First, off, the huge restaurant industry problem.  The solution?  Shrink the industry.  Choose a niche where you can distinguish yourself and focus on that exclusively.  Nectar specialized in desserts. By doing so, we changed our industry from restaurants (huge), to Dessert Bars (small).  Don’t define yourself as a restaurant, define yourself by your specialty.

Second, competition.  If you’re the only place around that does what you do, you can focus on doing it well instead of worrying all the time about what your neighbors are doing.  At Nectar, if someone else started doing something like us, we took it as an opportunity to focus even more on our core business.  (For example, when Starbucks opened across the street, we started opening later because we never identified as a coffee house in the first place.  We focused on our dessert bar identity instead of being distracted into being a coffee house.)  Focus on what makes you unique and special and let other businesses do their thing as well. 
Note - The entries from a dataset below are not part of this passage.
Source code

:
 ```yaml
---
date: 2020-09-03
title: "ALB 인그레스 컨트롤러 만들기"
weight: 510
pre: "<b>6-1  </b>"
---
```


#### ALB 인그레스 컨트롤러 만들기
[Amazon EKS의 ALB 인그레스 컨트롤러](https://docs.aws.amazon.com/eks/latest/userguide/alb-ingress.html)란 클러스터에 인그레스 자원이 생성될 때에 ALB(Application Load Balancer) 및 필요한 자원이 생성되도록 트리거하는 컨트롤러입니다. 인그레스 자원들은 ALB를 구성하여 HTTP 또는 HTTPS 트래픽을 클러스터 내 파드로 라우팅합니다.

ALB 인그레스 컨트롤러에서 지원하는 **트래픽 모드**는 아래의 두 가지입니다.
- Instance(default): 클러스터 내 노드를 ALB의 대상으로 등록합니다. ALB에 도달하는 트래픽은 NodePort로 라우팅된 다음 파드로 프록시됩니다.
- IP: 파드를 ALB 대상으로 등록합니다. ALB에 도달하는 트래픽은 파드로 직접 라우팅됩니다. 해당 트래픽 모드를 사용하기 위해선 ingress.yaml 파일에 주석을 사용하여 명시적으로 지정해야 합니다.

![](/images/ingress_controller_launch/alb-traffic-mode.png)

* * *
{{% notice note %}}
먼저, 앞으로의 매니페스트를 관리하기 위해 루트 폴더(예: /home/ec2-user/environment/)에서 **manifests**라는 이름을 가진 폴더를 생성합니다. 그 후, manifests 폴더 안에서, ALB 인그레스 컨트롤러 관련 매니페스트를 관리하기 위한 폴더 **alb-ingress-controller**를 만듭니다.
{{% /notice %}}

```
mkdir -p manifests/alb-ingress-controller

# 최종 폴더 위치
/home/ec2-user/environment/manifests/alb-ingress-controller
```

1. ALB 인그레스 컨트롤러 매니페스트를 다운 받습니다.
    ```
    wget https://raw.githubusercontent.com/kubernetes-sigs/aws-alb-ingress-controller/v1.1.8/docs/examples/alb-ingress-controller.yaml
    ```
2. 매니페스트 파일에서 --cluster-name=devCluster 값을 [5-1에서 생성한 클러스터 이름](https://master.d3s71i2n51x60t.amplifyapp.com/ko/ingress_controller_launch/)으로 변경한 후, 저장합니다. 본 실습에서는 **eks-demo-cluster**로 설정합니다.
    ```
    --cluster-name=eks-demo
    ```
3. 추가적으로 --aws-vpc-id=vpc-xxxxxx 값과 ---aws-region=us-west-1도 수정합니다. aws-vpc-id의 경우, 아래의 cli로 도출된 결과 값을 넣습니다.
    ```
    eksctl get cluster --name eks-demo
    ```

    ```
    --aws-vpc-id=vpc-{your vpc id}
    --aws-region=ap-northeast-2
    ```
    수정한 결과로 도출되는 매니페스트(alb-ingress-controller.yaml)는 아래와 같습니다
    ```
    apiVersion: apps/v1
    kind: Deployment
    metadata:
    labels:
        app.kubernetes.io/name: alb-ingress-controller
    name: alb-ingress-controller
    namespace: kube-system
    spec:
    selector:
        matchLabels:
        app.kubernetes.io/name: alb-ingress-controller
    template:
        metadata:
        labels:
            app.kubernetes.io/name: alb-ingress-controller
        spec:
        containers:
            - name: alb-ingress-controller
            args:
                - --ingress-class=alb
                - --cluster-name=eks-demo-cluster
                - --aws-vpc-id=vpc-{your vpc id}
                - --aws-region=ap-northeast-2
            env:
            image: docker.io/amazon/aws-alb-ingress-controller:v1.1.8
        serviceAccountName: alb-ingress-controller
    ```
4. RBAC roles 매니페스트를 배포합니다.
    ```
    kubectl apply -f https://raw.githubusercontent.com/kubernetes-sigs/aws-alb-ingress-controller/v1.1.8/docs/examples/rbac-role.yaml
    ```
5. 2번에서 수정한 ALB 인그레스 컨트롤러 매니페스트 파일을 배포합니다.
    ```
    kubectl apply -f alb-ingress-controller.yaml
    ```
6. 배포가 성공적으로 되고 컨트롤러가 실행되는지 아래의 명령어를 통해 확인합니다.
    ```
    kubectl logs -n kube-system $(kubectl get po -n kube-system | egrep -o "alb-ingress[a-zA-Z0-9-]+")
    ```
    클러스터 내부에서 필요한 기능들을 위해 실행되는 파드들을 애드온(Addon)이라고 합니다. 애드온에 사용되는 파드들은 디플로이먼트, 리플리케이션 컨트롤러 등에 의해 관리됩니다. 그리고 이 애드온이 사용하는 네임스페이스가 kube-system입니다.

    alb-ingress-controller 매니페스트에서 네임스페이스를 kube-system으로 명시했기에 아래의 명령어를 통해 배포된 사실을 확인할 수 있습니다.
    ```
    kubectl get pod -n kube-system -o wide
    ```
Last, profit margins.  This is a tough one that I’ll devote some more time to.  We know that restaurants aren’t all about the fat stacks, but you need that cash in the bank to keep a place alive.  While good management is essential, specialization can give you an edge, something I’ll be going into detail on in the future. 

The point of all this is as follows: restaurants are for crazy people.  While all businesses have their challenges, the restaurant industry is particularly cruel.  A way to manage those challenges, and the one I advocate for small owner/operators, is to specialize.  Focus on a niche to effectively shrink the industry, minimize competition and get a financial edge.